EMT
Platinum Member
- Jan 13, 2010
- 14,483
- 15,308
Again, no offence but I'm watching you. You could be one of those Malawians who can speak Kiswahili so fluently. I met such Malawians abroad and I was dumbstruck!
Here we go again. The "where are you really from question." Should I answer this, or tell you what I think, that you're just another xenophobic trying to judge people by where they come from? If I were to question or argue with you on this, would my actions be interpreted as reverse xenophobia on my part?

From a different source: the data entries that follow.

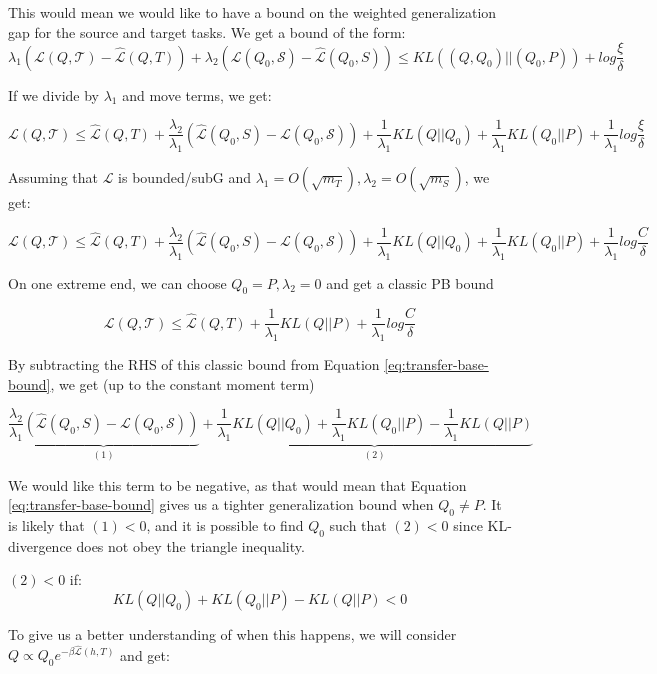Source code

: \documentclass[letterpaper]{article}
\theoremstyle{definition}
\begin{document}
This would mean we would like to have a bound on the weighted generalization gap for the source and target tasks. We get a bound of the form: $$\lambda_1 \left (\mathcal{L}(Q, \mathcal{T})-\hat{\mathcal{L}}(Q,T)\right )+\lambda_2 \left (\mathcal{L}(Q_0,\mathcal{S})-\hat{\mathcal{L}}(Q_0,S) \right )\leq KL((Q, Q_0)||(Q_0,P)) + log\frac{\xi}{\delta}$$

If we divide by $\lambda_1$ and move terms, we get:

$$ \mathcal{L}(Q, \mathcal{T}) \leq \hat{\mathcal{L}}(Q,T) +\frac{\lambda_2}{\lambda_1} \left (\hat{\mathcal{L}}(Q_0,S)-\mathcal{L}(Q_0,\mathcal{S}) \right ) + \frac{1}{\lambda_1}KL(Q||Q_0)+\frac{1}{\lambda_1}KL(Q_0||P)+ \frac{1}{\lambda_1}log\frac{\xi}{\delta}$$

Assuming that $\mathcal{L}$ is bounded/subG and $\lambda_1=O(\sqrt{m_T}), \lambda_2=O(\sqrt{m_S})$, we get:

\begin{equation} \label{eq:transfer-base-bound}
\mathcal{L}(Q, \mathcal{T}) \leq \hat{\mathcal{L}}(Q,T) +\frac{\lambda_2}{\lambda_1} \left (\hat{\mathcal{L}}(Q_0,S)-\mathcal{L}(Q_0,\mathcal{S}) \right ) + \frac{1}{\lambda_1}KL(Q||Q_0)+\frac{1}{\lambda_1}KL(Q_0||P)+ \frac{1}{\lambda_1}log\frac{C}{\delta}
\end{equation}

On one extreme end, we can choose $Q_0=P, \lambda_2=0$ and get a classic PB bound

$$ \mathcal{L}(Q, \mathcal{T}) \leq \hat{\mathcal{L}}(Q,T) +\frac{1}{\lambda_1}KL(Q||P)+ \frac{1}{\lambda_1}log\frac{C}{\delta}$$

By subtracting the RHS of this classic bound from Equation \ref{eq:transfer-base-bound}, we get (up to the constant moment term)

$$\underbrace{\frac{\lambda_2}{\lambda_1} \left (\hat{\mathcal{L}}(Q_0,S)-\mathcal{L}(Q_0,\mathcal{S}) \right )}_{(1)} + \underbrace{\frac{1}{\lambda_1}KL(Q||Q_0)+\frac{1}{\lambda_1}KL(Q_0||P)-\frac{1}{\lambda_1}KL(Q||P)}_{(2)}$$

We would like this term to be negative, as that would mean that Equation \ref{eq:transfer-base-bound} gives us a tighter generalization bound when $Q_0\neq P$. It is likely that $(1)<0$, and it is possible to find $Q_0$ such that $(2)<0$ since KL-divergence does not obey the triangle inequality.

$(2)<0$ if:
$$ KL(Q||Q_0)+KL(Q_0||P)-KL(Q||P) < 0$$

To give us a better understanding of when this happens, we will consider $Q\propto Q_0 e^{-\beta \hat{\mathcal{L}}(h,T)}$ and get:
\end{document}
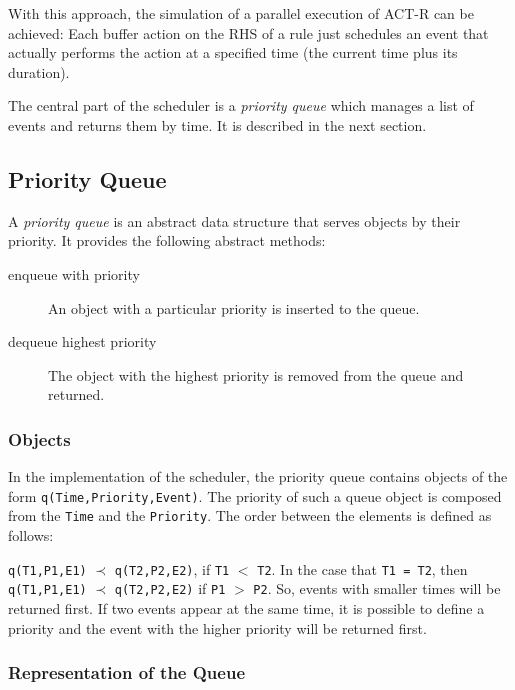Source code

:With this approach, the simulation of a parallel execution of ACT-R can be achieved: Each buffer action on the RHS of a rule just schedules an event that actually performs the action at a specified time (the current time plus its duration). 

The central part of the scheduler is a \emph{priority queue} which manages a list of events and returns them by time. It is described in the next section.

\subsection{Priority Queue}

A \emph{priority queue} is an abstract data structure that serves objects by their priority. It provides the following abstract methods:

\begin{description}
 \item[enqueue with priority] An object with a particular priority is inserted to the queue. 
 \item[dequeue highest priority] The object with the highest priority is removed from the queue and returned.
\end{description}

\subsubsection{Objects}

In the implementation of the scheduler, the priority queue contains objects of the form \verb|q(Time,Priority,Event)|. The priority of such a queue object is composed from the \verb|Time| and the \verb|Priority|. The order between the elements is defined as follows:

\begin{definition}
\verb|q(T1,P1,E1)| $\prec$ \verb|q(T2,P2,E2)|, if \verb|T1| $<$ \verb|T2|. In the case that \verb|T1 = T2|, then \verb|q(T1,P1,E1)| $\prec$ \verb|q(T2,P2,E2)| if \verb|P1| $>$ \verb|P2|. So, events with smaller times will be returned first. If two events appear at the same time, it is possible to define a priority and the event with the higher priority will be returned first. 
\end{definition}

\subsubsection{Representation of the Queue}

But if you're looking for an answer, of course, I know what you mean, and you've no any real malice in mind. You're not saying I couldn't possibly be a Tanzanian. Rather, something about me - perhaps my JF posts, my ID or the color of my avatar - has lit your curiosity.
Still, like others I always resent the question because it implies that I can only really and authentically be one thing, the one thing, incidentally, that I had no choice in choosing and have no power to change.
I don't want to be misunderstood. Like millions of other Tanzanians, I, too, have a hyphenated identity. Left of the hyphen, I'm Libyan, and a very proud one to boot. But that's not all I am. I'm also a writer, a doctor, a Muslim, a German speaker, a passionate (but terrible) singer, a lousy swimmer, a New Yorker, an Arab, the youngest of three children, a drinker of way too much coffee, a lover of W.B. Yeats' poetry, a hater of injustice, a husband, a frequent flyer, and, according to my wife, a person in some serious denial that he's getting older.
The question "Where is EMT from?" may help you locate me, but it will never describe me. Got it?